WORK ORDER = Copy out exactly the lines spanning the line with "with a non-linear" to the line with "Xcode comes with", inclusive, from the data underneath, with no pictures.

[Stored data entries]
+++++

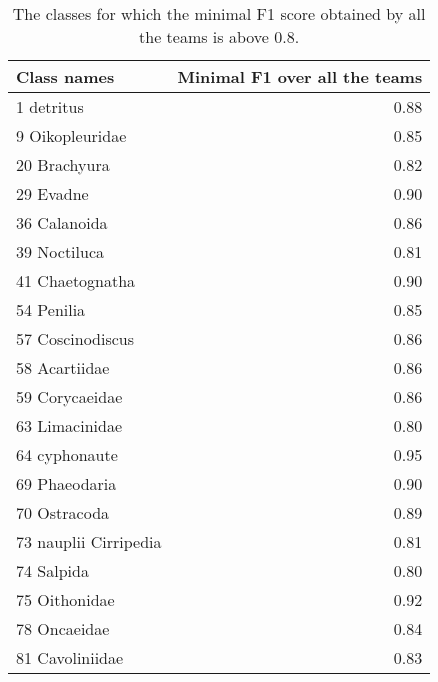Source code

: 
\begin{table}
\begin{tabular}{|l|r|}
Class names & Minimal F1 over all the teams \\
        \hline
1 detritus & 0.88\\ 
9 Oikopleuridae & 0.85\\ 
20 Brachyura & 0.82\\ 
29 Evadne & 0.90\\ 
36 Calanoida & 0.86\\ 
39 Noctiluca & 0.81\\ 
41 Chaetognatha & 0.90\\ 
54 Penilia & 0.85\\ 
57 Coscinodiscus & 0.86\\ 
58 Acartiidae & 0.86\\ 
59 Corycaeidae & 0.86\\ 
63 Limacinidae & 0.80\\ 
64 cyphonaute & 0.95\\ 
69 Phaeodaria & 0.90\\ 
70 Ostracoda & 0.89\\ 
73 nauplii Cirripedia & 0.81\\ 
74 Salpida & 0.80\\ 
75 Oithonidae & 0.92\\ 
78 Oncaeidae & 0.84\\ 
81 Cavoliniidae & 0.83
\end{tabular}
\caption{\label{table:best_predicted} The classes for which the minimal F1 score obtained by all the teams is above
$0.8$.}
\end{table}
                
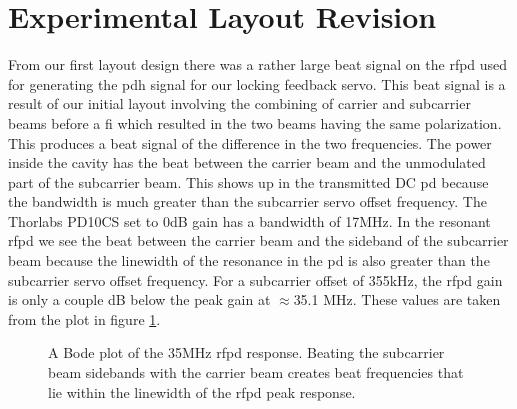 \section{Experimental Layout Revision}
\label{sec:expimps}
From our first layout design there was a rather
large beat signal on the \ac{rfpd} used for generating the \ac{pdh} signal
for our locking feedback servo.
This beat signal is a result of our initial layout involving the combining of
carrier and subcarrier beams before a \ac{fi} which resulted in the two beams
having the same polarization.
This produces a beat signal of the difference in the two frequencies.
The power inside the cavity has the beat between the carrier beam
and the unmodulated part of the subcarrier beam. This shows up in the
transmitted DC \ac{pd} because the bandwidth is much greater than the
subcarrier servo offset frequency. The Thorlabs PD10CS set to 0dB gain has
a bandwidth of 17MHz.
In the resonant \ac{rfpd} we see the beat between the carrier beam and the
sideband of the subcarrier beam because the linewidth of the resonance
in the \ac{pd} is also greater than the subcarrier servo offset frequency.
For a subcarrier offset of 355kHz, the \ac{rfpd} gain is only a couple dB
below the peak gain at $\approx$35.1 MHz.
These values are taken from the plot in figure \ref{fig:rfpd35mhz}.

\begin{figure}
  \caption[35MHz RF Photodiode Response]{
    A Bode plot of the 35MHz \ac{rfpd} response.
    Beating the subcarrier beam sidebands with the carrier beam creates beat
    frequencies that lie within the linewidth of the \ac{rfpd} peak response.
    }
  \label{fig:rfpd35mhz}
\end{figure}


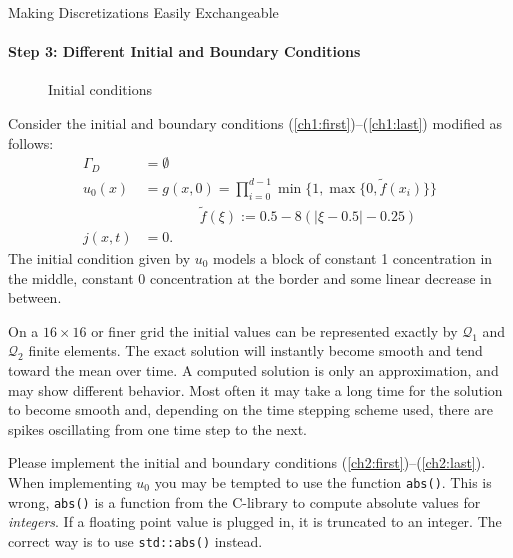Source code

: \documentclass[12pt,a4paper]{article}
\begin{document}
\begin{Exercise}{Making Discretizations Easily Exchangeable}
  \paragraph{Step 3: Different Initial and Boundary Conditions}
  \quad \newline
  \begin{wrapfigure}[9]{l}{4.5cm}
    \centering
    \caption{Initial conditions}
  \end{wrapfigure}
  Consider the initial and boundary conditions
  (\ref{ch1:first})--(\ref{ch1:last}) modified as follows:
  \begin{align}
    \label{ch2:first}
    \Gamma_D&=\emptyset \\
    u_0(x) &= g(x, 0) = \prod_{i=0}^{d-1}\min\{1,\max\{0,\tilde{f}(x_i)\}\} \\
        & \qquad\qquad \tilde{f}(\xi):=0.5-8(|\xi-0.5|-0.25) \nonumber \\
    \label{ch2:last}
    j(x,t)&=0 .
  \end{align}
  The initial condition given by $u_0$ models a block of constant 1
  concentration in the middle, constant 0 concentration at the border
  and some linear decrease in between.

  On a $16\times16$ or finer grid the initial values can be represented
  exactly by $\mathcal{Q}_1$ and $\mathcal{Q}_2$ finite elements.
  The exact solution will instantly
  become smooth and tend toward the mean over time.  A computed solution is
  only an approximation, and may show different behavior.  Most often it may
  take a long time for the solution to become smooth and, depending on
  the time stepping scheme used, there are spikes oscillating from one
  time step to the next.

  Please implement the initial and boundary conditions
  (\ref{ch2:first})--(\ref{ch2:last}). When implementing $u_0$
  you may be tempted to use the function \lstinline!abs()!. This is
  wrong, \lstinline!abs()! is a function from the C-library to compute
  absolute values for \emph{integers}. If a floating point value is
  plugged in, it is truncated to an integer. The correct way is to use
  \lstinline!std::abs()! instead.


\end{Exercise}
\end{document}

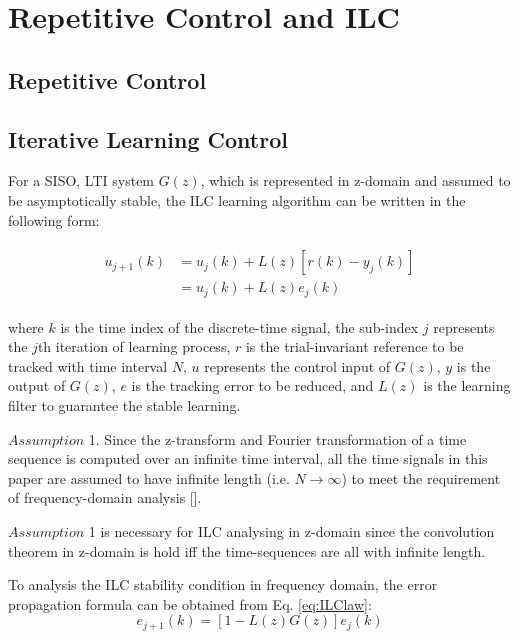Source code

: \documentclass[a4paper, 12pt, twoside, openright]{mythesis}
\begin{document}
\section{Repetitive Control and ILC}
\label{sec: Repetitive Control and ILC}


\subsection{Repetitive Control}
\label{sec: Repetitive Control}

\subsection{Iterative Learning Control}
\label{sec: Iterative Learning Control}

  For a SISO, LTI system $G(z)$, which is represented in z-domain and assumed to be asymptotically stable, the ILC learning algorithm can be written in the following form:

\begin{align}
\begin{split}
u_{j+1}(k)& = u_j(k)+L(z)[r(k)-y_j(k)]\\
& = u_j(k)+L(z)e_j(k)
\end{split}
\label{eq:ILClaw}
\end{align}


where $k$ is the time index of the discrete-time signal, the sub-index $j$ represents the $j$th iteration of learning process, $r$ is the trial-invariant reference to be tracked with time interval $N$, $u$ represents the control input of $G(z)$, $y$ is the output of  $G(z)$, $e$ is the tracking error to be reduced, and $L(z)$ is the learning filter to guarantee the stable learning.
 
{$Assumption$ 1.}
Since the z-transform and Fourier transformation of a time sequence is computed over an infinite time interval, all the time signals in this paper are assumed to have infinite length (i.e. $N$$\rightarrow$$\infty$) to meet the requirement of frequency-domain analysis [\cite{silverman1973deconvolution}]. 

$Assumption$ 1 is necessary for ILC analysing in z-domain since the convolution theorem in z-domain is hold iff the time-sequences are all with infinite length.

To analysis the ILC stability condition in frequency domain, the error propagation formula can be obtained from Eq. \ref{eq:ILClaw}:
\begin{equation}
e_{j+1}(k)= [1-L(z)G(z)]e_j(k)
\label{eq:ILCerr}
\end{equation}
\end{document}
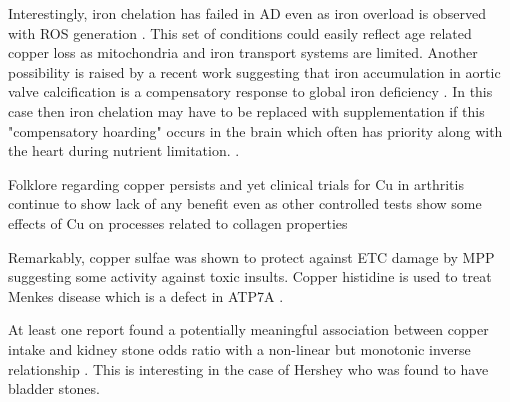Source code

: {\begin{quote}
\end{quote}

Interestingly, iron chelation has failed in AD
even as iron overload is observed with ROS generation
\cite{PMID39031369}. This set of conditions could easily
reflect age related copper loss as mitochondria and iron 
transport systems are limited.
 Another possibility is raised by a  recent work suggesting
that iron accumulation in aortic valve calcification
is a compensatory response to global iron deficiency
\cite{PMID39728514}. In this case then iron chelation may
have to be replaced with supplementation if this "compensatory
hoarding" occurs in the brain which often has priority along
with the heart during nutrient limitation. .  

Folklore regarding copper persists and yet clinical trials
for Cu in arthritis continue to show lack of any benefit
\cite{10.1371/journal.pone.0071529}
even as other controlled tests show some effects of Cu on
processes related to collagen properties
\cite{PMID6110524}

Remarkably, copper sulfae was shown to protect against
ETC damage by MPP \cite{RUBIOOSORNIO20171} suggesting
some activity against toxic insults.
Copper histidine is used to treat Menkes disease
which is a defect in ATP7A
\cite{Munakata_Sakamoto_Kitamura_effects_copper_2005}.



At least one report found a potentially meaningful association
between copper intake and kidney stone odds ratio
with a non-linear but monotonic inverse relationship
\cite{PMC9469499}. This is interesting in the case of Hershey
who was found to have bladder stones.  





} %

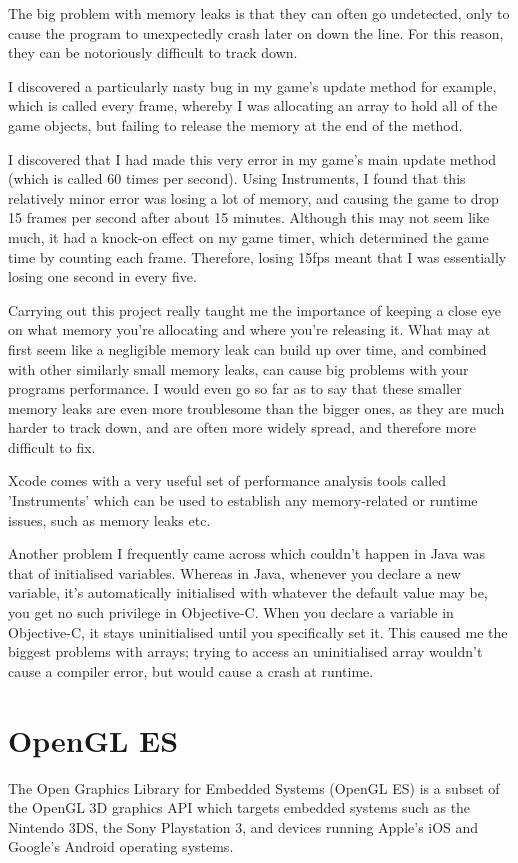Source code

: \documentclass[a4paper,oneside]{report}
\begin{document}
The big problem with memory leaks is that they can often go undetected, only to cause the program to unexpectedly crash later on down the line. For this reason, they can be notoriously difficult to track down. 

I discovered a particularly nasty bug in my game's update method for example, which is called every frame, whereby I was allocating an array to hold all of the game objects, but failing to release the memory at the end of the method. 

I discovered that I had made this very error in my game's main update method (which is called 60 times per second). Using Instruments, I found that this relatively minor error was losing a lot of memory, and causing the game to drop 15 frames per second after about 15 minutes. Although this may not seem like much, it had a knock-on effect on my game timer, which determined the game time by counting each frame. Therefore, losing 15fps meant that I was essentially losing one second in every five. 

Carrying out this project really taught me the importance of keeping a close eye on what memory you're allocating and where you're releasing it. What may at first seem like a negligible memory leak can build up over time, and combined with other similarly small memory leaks, can cause big problems with your programs performance. I would even go so far as to say that these smaller memory leaks are even more troublesome than the bigger ones, as they are much harder to track down, and are often more widely spread, and therefore more difficult to fix.

Xcode comes with a very useful set of performance analysis tools called 'Instruments' which can be used to establish any memory-related or runtime issues, such as memory leaks etc.

Another problem I frequently came across which couldn't happen in Java was that of initialised variables. Whereas in Java, whenever you declare a new variable, it's automatically initialised with whatever the default value may be, you get no such privilege in Objective-C. When you declare a variable in Objective-C, it stays uninitialised until you specifically set it. This caused me the biggest problems with arrays; trying to access an uninitialised array wouldn't cause a compiler error, but would cause a crash at runtime.


\section{OpenGL ES} The Open Graphics Library for Embedded Systems (OpenGL ES) is a subset of the OpenGL 3D graphics API which targets embedded systems such as the Nintendo 3DS, the Sony Playstation 3, and devices running Apple's iOS and Google's Android operating systems.
\end{document}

+++++

TASK ANSWER =
with a non-linear but monotonic inverse relationship
\cite{PMC9469499}. This is interesting in the case of Hershey
who was found to have bladder stones.  





} %

Source code

: \documentclass[a4paper,oneside]{report}
\begin{document}
The big problem with memory leaks is that they can often go undetected, only to cause the program to unexpectedly crash later on down the line. For this reason, they can be notoriously difficult to track down. 

I discovered a particularly nasty bug in my game's update method for example, which is called every frame, whereby I was allocating an array to hold all of the game objects, but failing to release the memory at the end of the method. 

I discovered that I had made this very error in my game's main update method (which is called 60 times per second). Using Instruments, I found that this relatively minor error was losing a lot of memory, and causing the game to drop 15 frames per second after about 15 minutes. Although this may not seem like much, it had a knock-on effect on my game timer, which determined the game time by counting each frame. Therefore, losing 15fps meant that I was essentially losing one second in every five. 

Carrying out this project really taught me the importance of keeping a close eye on what memory you're allocating and where you're releasing it. What may at first seem like a negligible memory leak can build up over time, and combined with other similarly small memory leaks, can cause big problems with your programs performance. I would even go so far as to say that these smaller memory leaks are even more troublesome than the bigger ones, as they are much harder to track down, and are often more widely spread, and therefore more difficult to fix.

Xcode comes with a very useful set of performance analysis tools called 'Instruments' which can be used to establish any memory-related or runtime issues, such as memory leaks etc.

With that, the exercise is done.